§ Task goal
Return the data below in full, exactly as it stands.
☆ ☆ ☆
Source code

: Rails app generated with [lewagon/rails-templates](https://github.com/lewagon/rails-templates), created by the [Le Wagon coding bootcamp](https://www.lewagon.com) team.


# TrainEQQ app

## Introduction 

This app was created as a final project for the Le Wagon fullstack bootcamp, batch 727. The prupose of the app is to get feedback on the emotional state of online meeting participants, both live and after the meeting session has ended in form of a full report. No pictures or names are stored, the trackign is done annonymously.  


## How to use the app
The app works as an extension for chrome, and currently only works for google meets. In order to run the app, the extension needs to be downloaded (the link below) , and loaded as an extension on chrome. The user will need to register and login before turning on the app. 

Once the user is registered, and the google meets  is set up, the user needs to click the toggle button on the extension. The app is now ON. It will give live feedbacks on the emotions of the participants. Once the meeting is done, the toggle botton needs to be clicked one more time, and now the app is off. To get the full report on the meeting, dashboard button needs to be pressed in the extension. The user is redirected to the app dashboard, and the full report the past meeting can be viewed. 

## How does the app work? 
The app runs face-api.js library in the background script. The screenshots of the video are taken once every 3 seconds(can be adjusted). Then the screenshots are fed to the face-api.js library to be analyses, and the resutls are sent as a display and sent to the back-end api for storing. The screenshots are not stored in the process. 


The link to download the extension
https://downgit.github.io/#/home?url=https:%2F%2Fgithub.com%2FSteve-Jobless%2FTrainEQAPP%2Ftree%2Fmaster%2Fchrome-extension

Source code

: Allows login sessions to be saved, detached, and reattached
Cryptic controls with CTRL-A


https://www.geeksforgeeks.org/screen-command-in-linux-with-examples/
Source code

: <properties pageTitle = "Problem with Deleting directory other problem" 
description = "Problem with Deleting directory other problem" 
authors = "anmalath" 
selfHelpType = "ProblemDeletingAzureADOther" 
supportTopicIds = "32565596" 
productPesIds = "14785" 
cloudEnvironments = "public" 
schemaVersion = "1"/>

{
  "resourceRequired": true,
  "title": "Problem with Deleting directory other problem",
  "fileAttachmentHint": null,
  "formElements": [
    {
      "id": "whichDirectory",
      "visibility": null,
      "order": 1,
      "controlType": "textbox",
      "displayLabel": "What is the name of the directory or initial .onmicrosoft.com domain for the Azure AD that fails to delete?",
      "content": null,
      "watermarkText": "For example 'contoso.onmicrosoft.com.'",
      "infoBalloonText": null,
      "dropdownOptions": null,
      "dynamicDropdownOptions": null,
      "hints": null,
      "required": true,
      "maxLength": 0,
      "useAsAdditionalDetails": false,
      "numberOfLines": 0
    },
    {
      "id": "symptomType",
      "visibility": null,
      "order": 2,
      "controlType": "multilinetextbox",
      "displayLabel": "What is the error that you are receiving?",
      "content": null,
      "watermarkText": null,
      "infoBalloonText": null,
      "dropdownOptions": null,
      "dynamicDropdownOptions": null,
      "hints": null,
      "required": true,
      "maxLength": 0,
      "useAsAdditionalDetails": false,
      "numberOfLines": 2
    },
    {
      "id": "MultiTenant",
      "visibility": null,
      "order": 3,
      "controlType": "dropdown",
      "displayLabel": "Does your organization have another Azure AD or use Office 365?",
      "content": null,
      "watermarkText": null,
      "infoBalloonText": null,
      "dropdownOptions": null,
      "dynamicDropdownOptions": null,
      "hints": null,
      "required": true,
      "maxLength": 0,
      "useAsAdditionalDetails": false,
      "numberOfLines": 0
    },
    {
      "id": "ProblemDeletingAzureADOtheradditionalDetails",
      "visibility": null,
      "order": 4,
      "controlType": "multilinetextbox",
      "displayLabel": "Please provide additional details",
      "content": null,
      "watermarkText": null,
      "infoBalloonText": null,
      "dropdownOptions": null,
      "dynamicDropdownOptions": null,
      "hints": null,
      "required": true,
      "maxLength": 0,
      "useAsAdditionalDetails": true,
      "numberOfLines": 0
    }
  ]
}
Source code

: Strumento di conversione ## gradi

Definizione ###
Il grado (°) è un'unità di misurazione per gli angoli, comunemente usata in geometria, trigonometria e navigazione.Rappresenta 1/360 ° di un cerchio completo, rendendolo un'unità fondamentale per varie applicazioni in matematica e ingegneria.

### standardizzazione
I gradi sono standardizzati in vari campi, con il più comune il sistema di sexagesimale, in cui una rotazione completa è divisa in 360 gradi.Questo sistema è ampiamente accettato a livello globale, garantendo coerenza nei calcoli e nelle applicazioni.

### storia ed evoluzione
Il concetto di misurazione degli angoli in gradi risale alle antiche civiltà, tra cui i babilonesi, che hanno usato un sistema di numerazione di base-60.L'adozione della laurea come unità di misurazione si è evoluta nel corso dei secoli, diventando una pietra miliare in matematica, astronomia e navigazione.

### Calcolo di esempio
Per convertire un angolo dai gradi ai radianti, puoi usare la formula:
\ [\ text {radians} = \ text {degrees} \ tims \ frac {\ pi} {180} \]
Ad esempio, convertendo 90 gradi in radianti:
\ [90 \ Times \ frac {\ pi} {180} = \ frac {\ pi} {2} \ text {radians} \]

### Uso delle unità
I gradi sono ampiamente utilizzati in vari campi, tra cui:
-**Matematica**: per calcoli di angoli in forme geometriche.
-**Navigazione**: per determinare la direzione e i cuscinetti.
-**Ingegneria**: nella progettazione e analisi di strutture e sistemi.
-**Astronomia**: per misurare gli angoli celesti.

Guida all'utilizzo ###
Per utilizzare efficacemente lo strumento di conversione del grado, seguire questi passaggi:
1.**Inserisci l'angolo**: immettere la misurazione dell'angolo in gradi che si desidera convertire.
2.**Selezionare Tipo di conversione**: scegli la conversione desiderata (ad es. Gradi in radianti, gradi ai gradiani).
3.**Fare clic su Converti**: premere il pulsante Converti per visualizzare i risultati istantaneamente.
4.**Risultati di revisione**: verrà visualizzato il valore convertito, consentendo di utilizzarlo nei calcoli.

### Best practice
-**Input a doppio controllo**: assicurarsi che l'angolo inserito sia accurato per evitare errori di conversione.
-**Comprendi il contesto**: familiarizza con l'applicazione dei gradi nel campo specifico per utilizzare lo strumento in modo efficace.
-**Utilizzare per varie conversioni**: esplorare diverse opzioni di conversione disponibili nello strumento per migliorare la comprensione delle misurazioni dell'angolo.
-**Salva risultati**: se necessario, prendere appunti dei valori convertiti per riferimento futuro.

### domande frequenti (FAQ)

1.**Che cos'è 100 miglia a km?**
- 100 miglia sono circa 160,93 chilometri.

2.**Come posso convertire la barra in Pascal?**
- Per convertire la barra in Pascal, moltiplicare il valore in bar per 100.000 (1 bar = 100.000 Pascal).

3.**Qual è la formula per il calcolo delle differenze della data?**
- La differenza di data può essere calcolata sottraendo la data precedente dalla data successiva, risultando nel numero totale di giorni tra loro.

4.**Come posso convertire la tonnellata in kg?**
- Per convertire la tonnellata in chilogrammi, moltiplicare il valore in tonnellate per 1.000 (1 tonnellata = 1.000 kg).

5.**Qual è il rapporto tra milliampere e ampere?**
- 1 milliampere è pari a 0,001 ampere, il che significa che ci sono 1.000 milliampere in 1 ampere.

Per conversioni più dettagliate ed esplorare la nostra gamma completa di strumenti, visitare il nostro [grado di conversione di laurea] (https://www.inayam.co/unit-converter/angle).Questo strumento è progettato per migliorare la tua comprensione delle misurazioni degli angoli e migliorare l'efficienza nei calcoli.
☆ ☆ ☆
§ Written solution
Source code

: Rails app generated with [lewagon/rails-templates](https://github.com/lewagon/rails-templates), created by the [Le Wagon coding bootcamp](https://www.lewagon.com) team.


# TrainEQQ app

## Introduction 

This app was created as a final project for the Le Wagon fullstack bootcamp, batch 727. The prupose of the app is to get feedback on the emotional state of online meeting participants, both live and after the meeting session has ended in form of a full report. No pictures or names are stored, the trackign is done annonymously.  


## How to use the app
The app works as an extension for chrome, and currently only works for google meets. In order to run the app, the extension needs to be downloaded (the link below) , and loaded as an extension on chrome. The user will need to register and login before turning on the app. 

Once the user is registered, and the google meets  is set up, the user needs to click the toggle button on the extension. The app is now ON. It will give live feedbacks on the emotions of the participants. Once the meeting is done, the toggle botton needs to be clicked one more time, and now the app is off. To get the full report on the meeting, dashboard button needs to be pressed in the extension. The user is redirected to the app dashboard, and the full report the past meeting can be viewed. 

## How does the app work? 
The app runs face-api.js library in the background script. The screenshots of the video are taken once every 3 seconds(can be adjusted). Then the screenshots are fed to the face-api.js library to be analyses, and the resutls are sent as a display and sent to the back-end api for storing. The screenshots are not stored in the process. 


The link to download the extension
https://downgit.github.io/#/home?url=https:%2F%2Fgithub.com%2FSteve-Jobless%2FTrainEQAPP%2Ftree%2Fmaster%2Fchrome-extension

Source code

: Allows login sessions to be saved, detached, and reattached
Cryptic controls with CTRL-A


https://www.geeksforgeeks.org/screen-command-in-linux-with-examples/
Source code

: <properties pageTitle = "Problem with Deleting directory other problem" 
description = "Problem with Deleting directory other problem" 
authors = "anmalath" 
selfHelpType = "ProblemDeletingAzureADOther" 
supportTopicIds = "32565596" 
productPesIds = "14785" 
cloudEnvironments = "public" 
schemaVersion = "1"/>

{
  "resourceRequired": true,
  "title": "Problem with Deleting directory other problem",
  "fileAttachmentHint": null,
  "formElements": [
    {
      "id": "whichDirectory",
      "visibility": null,
      "order": 1,
      "controlType": "textbox",
      "displayLabel": "What is the name of the directory or initial .onmicrosoft.com domain for the Azure AD that fails to delete?",
      "content": null,
      "watermarkText": "For example 'contoso.onmicrosoft.com.'",
      "infoBalloonText": null,
      "dropdownOptions": null,
      "dynamicDropdownOptions": null,
      "hints": null,
      "required": true,
      "maxLength": 0,
      "useAsAdditionalDetails": false,
      "numberOfLines": 0
    },
    {
      "id": "symptomType",
      "visibility": null,
      "order": 2,
      "controlType": "multilinetextbox",
      "displayLabel": "What is the error that you are receiving?",
      "content": null,
      "watermarkText": null,
      "infoBalloonText": null,
      "dropdownOptions": null,
      "dynamicDropdownOptions": null,
      "hints": null,
      "required": true,
      "maxLength": 0,
      "useAsAdditionalDetails": false,
      "numberOfLines": 2
    },
    {
      "id": "MultiTenant",
      "visibility": null,
      "order": 3,
      "controlType": "dropdown",
      "displayLabel": "Does your organization have another Azure AD or use Office 365?",
      "content": null,
      "watermarkText": null,
      "infoBalloonText": null,
      "dropdownOptions": null,
      "dynamicDropdownOptions": null,
      "hints": null,
      "required": true,
      "maxLength": 0,
      "useAsAdditionalDetails": false,
      "numberOfLines": 0
    },
    {
      "id": "ProblemDeletingAzureADOtheradditionalDetails",
      "visibility": null,
      "order": 4,
      "controlType": "multilinetextbox",
      "displayLabel": "Please provide additional details",
      "content": null,
      "watermarkText": null,
      "infoBalloonText": null,
      "dropdownOptions": null,
      "dynamicDropdownOptions": null,
      "hints": null,
      "required": true,
      "maxLength": 0,
      "useAsAdditionalDetails": true,
      "numberOfLines": 0
    }
  ]
}
Source code

: Strumento di conversione ## gradi

Definizione ###
Il grado (°) è un'unità di misurazione per gli angoli, comunemente usata in geometria, trigonometria e navigazione.Rappresenta 1/360 ° di un cerchio completo, rendendolo un'unità fondamentale per varie applicazioni in matematica e ingegneria.

### standardizzazione
I gradi sono standardizzati in vari campi, con il più comune il sistema di sexagesimale, in cui una rotazione completa è divisa in 360 gradi.Questo sistema è ampiamente accettato a livello globale, garantendo coerenza nei calcoli e nelle applicazioni.

### storia ed evoluzione
Il concetto di misurazione degli angoli in gradi risale alle antiche civiltà, tra cui i babilonesi, che hanno usato un sistema di numerazione di base-60.L'adozione della laurea come unità di misurazione si è evoluta nel corso dei secoli, diventando una pietra miliare in matematica, astronomia e navigazione.

### Calcolo di esempio
Per convertire un angolo dai gradi ai radianti, puoi usare la formula:
\ [\ text {radians} = \ text {degrees} \ tims \ frac {\ pi} {180} \]
Ad esempio, convertendo 90 gradi in radianti:
\ [90 \ Times \ frac {\ pi} {180} = \ frac {\ pi} {2} \ text {radians} \]

### Uso delle unità
I gradi sono ampiamente utilizzati in vari campi, tra cui:
-**Matematica**: per calcoli di angoli in forme geometriche.
-**Navigazione**: per determinare la direzione e i cuscinetti.
-**Ingegneria**: nella progettazione e analisi di strutture e sistemi.
-**Astronomia**: per misurare gli angoli celesti.

Guida all'utilizzo ###
Per utilizzare efficacemente lo strumento di conversione del grado, seguire questi passaggi:
1.**Inserisci l'angolo**: immettere la misurazione dell'angolo in gradi che si desidera convertire.
2.**Selezionare Tipo di conversione**: scegli la conversione desiderata (ad es. Gradi in radianti, gradi ai gradiani).
3.**Fare clic su Converti**: premere il pulsante Converti per visualizzare i risultati istantaneamente.
4.**Risultati di revisione**: verrà visualizzato il valore convertito, consentendo di utilizzarlo nei calcoli.

### Best practice
-**Input a doppio controllo**: assicurarsi che l'angolo inserito sia accurato per evitare errori di conversione.
-**Comprendi il contesto**: familiarizza con l'applicazione dei gradi nel campo specifico per utilizzare lo strumento in modo efficace.
-**Utilizzare per varie conversioni**: esplorare diverse opzioni di conversione disponibili nello strumento per migliorare la comprensione delle misurazioni dell'angolo.
-**Salva risultati**: se necessario, prendere appunti dei valori convertiti per riferimento futuro.

### domande frequenti (FAQ)

1.**Che cos'è 100 miglia a km?**
- 100 miglia sono circa 160,93 chilometri.

2.**Come posso convertire la barra in Pascal?**
- Per convertire la barra in Pascal, moltiplicare il valore in bar per 100.000 (1 bar = 100.000 Pascal).

3.**Qual è la formula per il calcolo delle differenze della data?**
- La differenza di data può essere calcolata sottraendo la data precedente dalla data successiva, risultando nel numero totale di giorni tra loro.

4.**Come posso convertire la tonnellata in kg?**
- Per convertire la tonnellata in chilogrammi, moltiplicare il valore in tonnellate per 1.000 (1 tonnellata = 1.000 kg).

5.**Qual è il rapporto tra milliampere e ampere?**
- 1 milliampere è pari a 0,001 ampere, il che significa che ci sono 1.000 milliampere in 1 ampere.

Per conversioni più dettagliate ed esplorare la nostra gamma completa di strumenti, visitare il nostro [grado di conversione di laurea] (https://www.inayam.co/unit-converter/angle).Questo strumento è progettato per migliorare la tua comprensione delle misurazioni degli angoli e migliorare l'efficienza nei calcoli.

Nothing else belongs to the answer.